Landsat images and crop model for evaluating water stress of rainfed soybean
Authors: Sayago, S; Ovando, G; Bocco, M
Source: REMOTE SENSING OF ENVIRONMENT, 198 30-39; SEP 1 2017
Abstract: Soil water content is a vital resource that plays a central role in agricultural areas. In Argentina the soybean (Glycine max (L) Merrill) is the most important crop, considering the economic yield and the sown area. Actually, remote sensing allows continuous monitoring of crops and to evaluate the impact of water stress in their development. The combination of Land Surface Temperature (LST) and the Normalized Difference Vegetation Index (NDVI) is an indicator that provides information about the condition of the vegetation and surface soil moisture content.

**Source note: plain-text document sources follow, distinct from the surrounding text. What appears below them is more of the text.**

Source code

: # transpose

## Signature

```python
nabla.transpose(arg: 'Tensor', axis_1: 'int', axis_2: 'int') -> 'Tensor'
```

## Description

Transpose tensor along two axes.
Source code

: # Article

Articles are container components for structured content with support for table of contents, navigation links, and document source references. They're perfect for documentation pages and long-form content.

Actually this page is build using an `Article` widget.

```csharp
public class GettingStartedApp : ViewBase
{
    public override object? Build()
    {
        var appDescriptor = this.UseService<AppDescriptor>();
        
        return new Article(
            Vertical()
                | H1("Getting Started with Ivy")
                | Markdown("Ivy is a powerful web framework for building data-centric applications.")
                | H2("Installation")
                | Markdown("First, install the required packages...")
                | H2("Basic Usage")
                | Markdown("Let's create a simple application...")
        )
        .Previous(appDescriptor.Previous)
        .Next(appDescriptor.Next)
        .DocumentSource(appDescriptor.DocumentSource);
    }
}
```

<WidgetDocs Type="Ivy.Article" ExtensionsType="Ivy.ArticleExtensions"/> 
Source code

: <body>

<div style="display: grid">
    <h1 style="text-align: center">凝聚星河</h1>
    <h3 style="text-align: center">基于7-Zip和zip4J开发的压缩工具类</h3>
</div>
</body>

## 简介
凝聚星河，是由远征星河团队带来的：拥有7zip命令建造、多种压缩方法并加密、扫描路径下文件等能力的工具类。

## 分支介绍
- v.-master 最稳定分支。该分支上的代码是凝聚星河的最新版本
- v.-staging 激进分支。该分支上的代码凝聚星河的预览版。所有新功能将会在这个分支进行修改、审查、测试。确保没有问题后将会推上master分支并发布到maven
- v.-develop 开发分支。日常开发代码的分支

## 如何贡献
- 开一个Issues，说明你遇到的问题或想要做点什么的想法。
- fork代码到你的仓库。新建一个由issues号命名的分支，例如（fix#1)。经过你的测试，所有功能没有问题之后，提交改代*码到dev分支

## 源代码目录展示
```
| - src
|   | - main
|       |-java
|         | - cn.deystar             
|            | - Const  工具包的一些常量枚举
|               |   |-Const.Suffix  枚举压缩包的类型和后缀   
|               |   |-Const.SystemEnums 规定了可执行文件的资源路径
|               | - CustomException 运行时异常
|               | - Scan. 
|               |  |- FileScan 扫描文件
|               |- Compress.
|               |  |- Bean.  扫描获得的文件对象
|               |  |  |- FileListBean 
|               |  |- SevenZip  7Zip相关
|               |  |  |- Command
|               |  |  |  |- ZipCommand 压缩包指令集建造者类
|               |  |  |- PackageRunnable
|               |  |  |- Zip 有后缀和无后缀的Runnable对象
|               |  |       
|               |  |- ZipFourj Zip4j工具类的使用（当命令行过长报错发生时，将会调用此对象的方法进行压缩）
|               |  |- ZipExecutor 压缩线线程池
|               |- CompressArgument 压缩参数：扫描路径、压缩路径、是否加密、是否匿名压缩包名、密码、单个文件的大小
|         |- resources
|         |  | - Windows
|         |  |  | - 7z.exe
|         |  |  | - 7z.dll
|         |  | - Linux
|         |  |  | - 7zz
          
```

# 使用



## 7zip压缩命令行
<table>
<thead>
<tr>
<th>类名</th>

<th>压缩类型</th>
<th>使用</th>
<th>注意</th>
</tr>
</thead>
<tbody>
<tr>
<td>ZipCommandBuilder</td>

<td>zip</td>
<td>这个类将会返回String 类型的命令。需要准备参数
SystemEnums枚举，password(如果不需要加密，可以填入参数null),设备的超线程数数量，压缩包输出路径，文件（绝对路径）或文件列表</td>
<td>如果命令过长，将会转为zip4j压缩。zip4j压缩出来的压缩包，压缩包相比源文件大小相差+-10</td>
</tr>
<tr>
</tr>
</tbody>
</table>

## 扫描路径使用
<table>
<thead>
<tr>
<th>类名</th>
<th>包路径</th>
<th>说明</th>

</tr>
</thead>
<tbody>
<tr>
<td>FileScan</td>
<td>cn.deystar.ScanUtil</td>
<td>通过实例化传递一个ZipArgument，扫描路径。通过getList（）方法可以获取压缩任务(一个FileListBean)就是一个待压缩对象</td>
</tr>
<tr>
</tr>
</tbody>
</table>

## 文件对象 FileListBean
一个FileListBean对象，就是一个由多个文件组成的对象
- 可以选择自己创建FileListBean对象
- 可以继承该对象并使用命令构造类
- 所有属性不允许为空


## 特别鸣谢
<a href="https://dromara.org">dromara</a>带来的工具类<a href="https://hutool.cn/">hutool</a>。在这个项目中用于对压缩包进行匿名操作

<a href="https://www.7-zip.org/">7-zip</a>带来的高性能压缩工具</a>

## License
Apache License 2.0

In this study we evaluate relationships between indicators of crop water stress and the Temperature Vegetation Dryness Index (TVDI) determined from Landsat, for sites with rainfed soybean in the agricultural central zone of Cordoba (Argentina).Field data were acquired continuously throughout the whole growing season. For each sample date and plot, data of percent green vegetation cover, soil moisture content and phenology were registered. The use of a simulation crop model allowed obtaining indicators of crop water stress indices: (1) soil water deficit, (2) crop water use vs. reference crop evapotranspiration, and (3) fraction of the available water capacity that is readily available.The NDVI/LST spaces presented a trapezoidal form, which indicated that TVDI will have similar sensitivity for the full range of NDVI and showed temporal changes of wet and dry edges.When soybean cover exceeds 60%, the combination of TVDI with (2) and (3) can enhance the ability of detecting crop water stress conditions (R-2 = 0.62 and 0.82, respectively). However, the relationship between TVDI and (1) showed low correlation values (R-2 = 0.21).